What is required: Repeat the records below word for word and omit each image.

Pictures paired with source code:
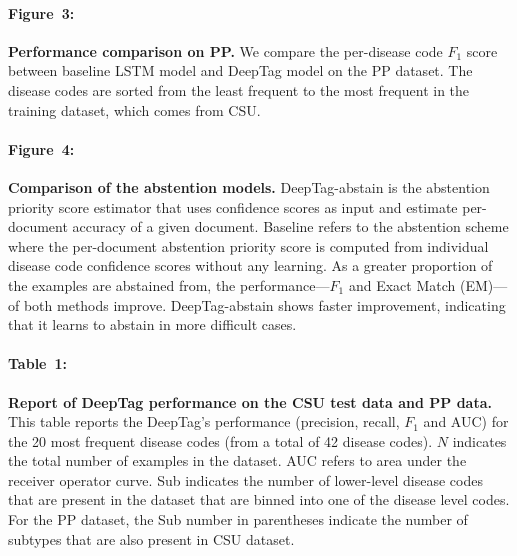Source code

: \documentclass{article}[11pt,oneside]
\begin{document}
\paragraph{Figure~3:} {\bf Performance comparison on PP.} 
We compare the per-disease code $F_1$ score between baseline LSTM model and DeepTag model on the PP dataset. The disease codes are sorted from the least frequent to the most frequent in the training dataset, which comes from CSU.

\paragraph{Figure~4:} \textbf{Comparison of the abstention models. } DeepTag-abstain is the abstention priority score estimator that uses confidence scores as input and estimate per-document accuracy of a given document. Baseline refers to the abstention scheme where the per-document abstention priority score is computed from individual disease code confidence scores without any learning. As a greater proportion of the examples are abstained from, the performance---$F_1$ and Exact Match (EM)---of both methods improve. DeepTag-abstain shows faster improvement, indicating that it learns to abstain in more difficult cases.

\paragraph{Table~1:} \textbf{Report of DeepTag performance on the CSU test data and PP data.} This table reports the DeepTag's performance (precision, recall, $F_1$ and AUC) for the 20 most frequent disease codes (from a total of 42 disease codes). $N$ indicates the total number of examples in the dataset. AUC refers to area under the receiver operator curve. Sub indicates the number of lower-level disease codes that are present in the dataset that are binned into one of the disease level codes. For the PP dataset, the Sub number in parentheses indicate the number of subtypes that are also present in CSU dataset. 
\end{document}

Result:
Source code

: \documentclass{article}[11pt,oneside]
\begin{document}
\paragraph{Figure~3:} {\bf Performance comparison on PP.} 
We compare the per-disease code $F_1$ score between baseline LSTM model and DeepTag model on the PP dataset. The disease codes are sorted from the least frequent to the most frequent in the training dataset, which comes from CSU.

\paragraph{Figure~4:} \textbf{Comparison of the abstention models. } DeepTag-abstain is the abstention priority score estimator that uses confidence scores as input and estimate per-document accuracy of a given document. Baseline refers to the abstention scheme where the per-document abstention priority score is computed from individual disease code confidence scores without any learning. As a greater proportion of the examples are abstained from, the performance---$F_1$ and Exact Match (EM)---of both methods improve. DeepTag-abstain shows faster improvement, indicating that it learns to abstain in more difficult cases.

\paragraph{Table~1:} \textbf{Report of DeepTag performance on the CSU test data and PP data.} This table reports the DeepTag's performance (precision, recall, $F_1$ and AUC) for the 20 most frequent disease codes (from a total of 42 disease codes). $N$ indicates the total number of examples in the dataset. AUC refers to area under the receiver operator curve. Sub indicates the number of lower-level disease codes that are present in the dataset that are binned into one of the disease level codes. For the PP dataset, the Sub number in parentheses indicate the number of subtypes that are also present in CSU dataset. 
\end{document}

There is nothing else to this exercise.